After the tsunami, the community was rebuilt up on the cliffs, which can be seen overlooking the park’s boat ramp and breakwater in the bottom photo. The park is now a peaceful spot with palm trees dotting the shoreline and an expanse of grass where kids can run. But if the tsunami siren sounds, this community has learned that there’s only one way to run, and that’s uphill.


This wild pig was rooting around in a pasture alongside old Saddle Road. I was particularly taken by the ridge of coarse hair running along her back.

The rather showy display of a heliconia colgantea at Hawaii Tropical Botanical Garden. For more information about Hawaii Tropical Botanical Garden, go to htbg.com.

This sign marks the border between Hualalai Resort and one of the public beaches there. It’s the equivalent of prescription drug warnings that taking them might turn you into a four-armed, paranoid psychopath.
Here, the dangers include man-o-wars, sharp coral, slippery rocks, sudden drop-off, dangerous shorebreak, high surf, and strong current. Oh, and there’s no lifeguard on duty. Well, no wonder, they’d have to be crazy to enter the water there.

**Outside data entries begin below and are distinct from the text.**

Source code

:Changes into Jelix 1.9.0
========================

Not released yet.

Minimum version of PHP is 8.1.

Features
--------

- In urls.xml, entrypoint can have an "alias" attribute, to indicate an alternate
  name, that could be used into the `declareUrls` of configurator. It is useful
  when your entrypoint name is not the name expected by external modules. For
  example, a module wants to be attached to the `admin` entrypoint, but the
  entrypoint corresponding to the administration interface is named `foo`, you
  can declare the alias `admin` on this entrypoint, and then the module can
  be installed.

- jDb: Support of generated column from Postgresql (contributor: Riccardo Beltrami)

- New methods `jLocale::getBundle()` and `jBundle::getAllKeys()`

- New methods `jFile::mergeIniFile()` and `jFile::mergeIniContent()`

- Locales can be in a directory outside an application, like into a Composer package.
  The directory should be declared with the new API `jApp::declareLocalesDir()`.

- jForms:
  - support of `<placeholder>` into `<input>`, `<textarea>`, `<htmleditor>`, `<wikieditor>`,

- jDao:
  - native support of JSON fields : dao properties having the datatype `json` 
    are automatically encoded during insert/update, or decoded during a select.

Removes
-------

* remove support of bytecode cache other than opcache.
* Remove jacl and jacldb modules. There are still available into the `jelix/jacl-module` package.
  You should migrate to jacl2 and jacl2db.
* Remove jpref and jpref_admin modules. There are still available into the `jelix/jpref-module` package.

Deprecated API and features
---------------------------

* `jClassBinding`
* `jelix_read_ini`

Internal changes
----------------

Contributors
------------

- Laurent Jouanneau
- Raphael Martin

This week’s Sunday Stills challenge theme is ‘Favorite Place.’ See more offerings here.
I could think of several places on the Big Island that would fall into the category of favorite place. Hawaii Tropical Botanical Garden, Hawaii Volcanoes National Park, Palila Forest Discovery Trail, the ocean – all these are places I return to. But the coast at Upolu is where I go for exercise and to enjoy the ever-changing scene there.
This stretch of coast features scenic high cliffs interspersed with lower areas where tide pools nestle among the rocks. Often, there’s a great view of Maui across the ʻAlenuihāhā Channel. In those waters I look for humpback whales, turtles, monk seals, and once, even a passing shark. Up in the air I might see anything from plovers to noddys to great frigatebirds. On land, there’s an assortment of birds, bugs and butterflies to be seen, as well as horses, cattle, and the occasional wild pig.
Sometimes, it’s hot and dry, but usually there’s a decent breeze, occasionally strong enough to make me lean into it while blown dirt sandblasts my legs. Sometimes, I get caught in the rain, but when I do, I’m usually dry again by the time I get back to my truck.
I’ve lived here seven years now and I never tire of going down there and looping around the fenced airstrip, wondering what I’ll see.

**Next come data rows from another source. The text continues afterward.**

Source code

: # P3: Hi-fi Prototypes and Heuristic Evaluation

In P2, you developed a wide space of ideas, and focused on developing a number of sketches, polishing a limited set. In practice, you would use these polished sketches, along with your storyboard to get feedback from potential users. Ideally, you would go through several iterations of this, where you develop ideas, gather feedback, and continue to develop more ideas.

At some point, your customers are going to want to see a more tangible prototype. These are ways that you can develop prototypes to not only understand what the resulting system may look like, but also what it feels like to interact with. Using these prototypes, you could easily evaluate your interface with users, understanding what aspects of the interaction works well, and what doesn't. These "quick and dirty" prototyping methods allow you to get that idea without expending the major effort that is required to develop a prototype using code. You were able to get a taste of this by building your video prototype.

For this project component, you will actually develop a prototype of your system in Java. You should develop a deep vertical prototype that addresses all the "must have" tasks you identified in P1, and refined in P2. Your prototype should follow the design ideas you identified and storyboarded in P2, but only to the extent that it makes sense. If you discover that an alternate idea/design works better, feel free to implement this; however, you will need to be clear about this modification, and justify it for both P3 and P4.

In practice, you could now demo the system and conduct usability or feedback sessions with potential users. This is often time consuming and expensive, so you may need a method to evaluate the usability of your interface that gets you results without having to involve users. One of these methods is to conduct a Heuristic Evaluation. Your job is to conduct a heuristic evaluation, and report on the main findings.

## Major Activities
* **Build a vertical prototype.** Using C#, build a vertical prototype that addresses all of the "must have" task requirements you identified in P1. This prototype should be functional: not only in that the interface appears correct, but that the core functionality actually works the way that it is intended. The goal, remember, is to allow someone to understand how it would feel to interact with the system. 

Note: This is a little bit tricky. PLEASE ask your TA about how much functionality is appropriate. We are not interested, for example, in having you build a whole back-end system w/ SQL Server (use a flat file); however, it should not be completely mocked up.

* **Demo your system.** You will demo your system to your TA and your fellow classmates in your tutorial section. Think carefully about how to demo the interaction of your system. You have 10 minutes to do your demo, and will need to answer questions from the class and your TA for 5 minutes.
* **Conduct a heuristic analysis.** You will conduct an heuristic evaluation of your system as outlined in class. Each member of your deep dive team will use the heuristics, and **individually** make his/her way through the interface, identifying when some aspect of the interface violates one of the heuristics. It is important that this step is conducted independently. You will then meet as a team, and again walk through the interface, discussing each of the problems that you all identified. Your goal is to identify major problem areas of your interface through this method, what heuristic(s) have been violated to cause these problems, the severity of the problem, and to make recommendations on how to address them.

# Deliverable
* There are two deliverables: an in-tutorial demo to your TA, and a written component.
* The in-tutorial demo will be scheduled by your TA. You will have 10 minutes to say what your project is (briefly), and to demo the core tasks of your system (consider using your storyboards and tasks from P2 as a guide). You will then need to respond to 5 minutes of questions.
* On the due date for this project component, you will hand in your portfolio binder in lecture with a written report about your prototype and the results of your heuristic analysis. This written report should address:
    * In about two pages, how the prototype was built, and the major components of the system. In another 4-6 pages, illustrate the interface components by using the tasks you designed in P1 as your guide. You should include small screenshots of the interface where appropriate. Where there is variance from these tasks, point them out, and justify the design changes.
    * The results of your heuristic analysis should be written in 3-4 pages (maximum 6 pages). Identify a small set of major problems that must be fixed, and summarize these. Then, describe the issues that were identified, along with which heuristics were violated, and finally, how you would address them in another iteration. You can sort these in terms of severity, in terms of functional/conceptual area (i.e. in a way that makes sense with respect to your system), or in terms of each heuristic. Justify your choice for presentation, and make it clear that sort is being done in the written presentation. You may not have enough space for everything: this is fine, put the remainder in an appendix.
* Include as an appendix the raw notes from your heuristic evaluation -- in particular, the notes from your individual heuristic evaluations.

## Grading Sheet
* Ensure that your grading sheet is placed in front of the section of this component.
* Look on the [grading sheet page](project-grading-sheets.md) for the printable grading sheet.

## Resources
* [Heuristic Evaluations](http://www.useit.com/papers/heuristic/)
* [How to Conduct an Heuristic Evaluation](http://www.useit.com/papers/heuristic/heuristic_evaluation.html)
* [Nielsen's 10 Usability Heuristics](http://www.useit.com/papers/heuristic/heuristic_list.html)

I was about to set out on one of my regular walks at Upolu, when I looked up and saw this halo around the sun. It’s the first I’ve seen here (which doesn’t mean there haven’t been others).
In days of yore, halos were considered a sign of impending bad weather. In this case, there’s some evidence to back that up. The ice crystals that cause halos are found in clouds, high in the troposphere, and these clouds are often a sign of an approaching weather front. Sure enough, the next day was fairly wet though, ironically, not in the area where I saw the halo.

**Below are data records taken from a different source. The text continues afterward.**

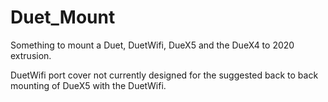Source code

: # Duet_Mount
Something to mount a Duet, DuetWifi, DueX5 and the DueX4 to 2020 extrusion.

DuetWifi port cover not currently designed for the suggested back to back mounting of DueX5 with the DuetWifi.
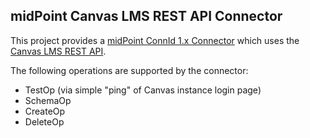 ## midPoint Canvas LMS REST API Connector

This project provides a [midPoint ConnId 1.x Connector](https://docs.evolveum.com/connectors/connid/1.x/connector-development-guide/) which uses the [Canvas LMS REST API](https://canvas.instructure.com/doc/api/).

The following operations are supported by the connector:
* TestOp (via simple "ping" of Canvas instance login page)
* SchemaOp
* CreateOp
* DeleteOp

I was on my way to work one morning when I noticed the sailboat in the top image. The array of white sails caught the early morning sun and stood out against the deep blue water. I pulled over, took this photo and headed on in to work.
I saw later that the boat had anchored in Kawaihae harbor, so on my way home I stopped by to check it out. The SSV Makani Olu is a three-masted staysail schooner (SSV stands for Sailing School Vessel), and is used as a training vessel for various programs run by Marimed Foundation. The boat is based at Kaneohe Bay, on the east coast of Oahu.
In the photo to the right, the boat appears to be four-masted, but that’s just because the mast of the boat behind it lined up perfectly.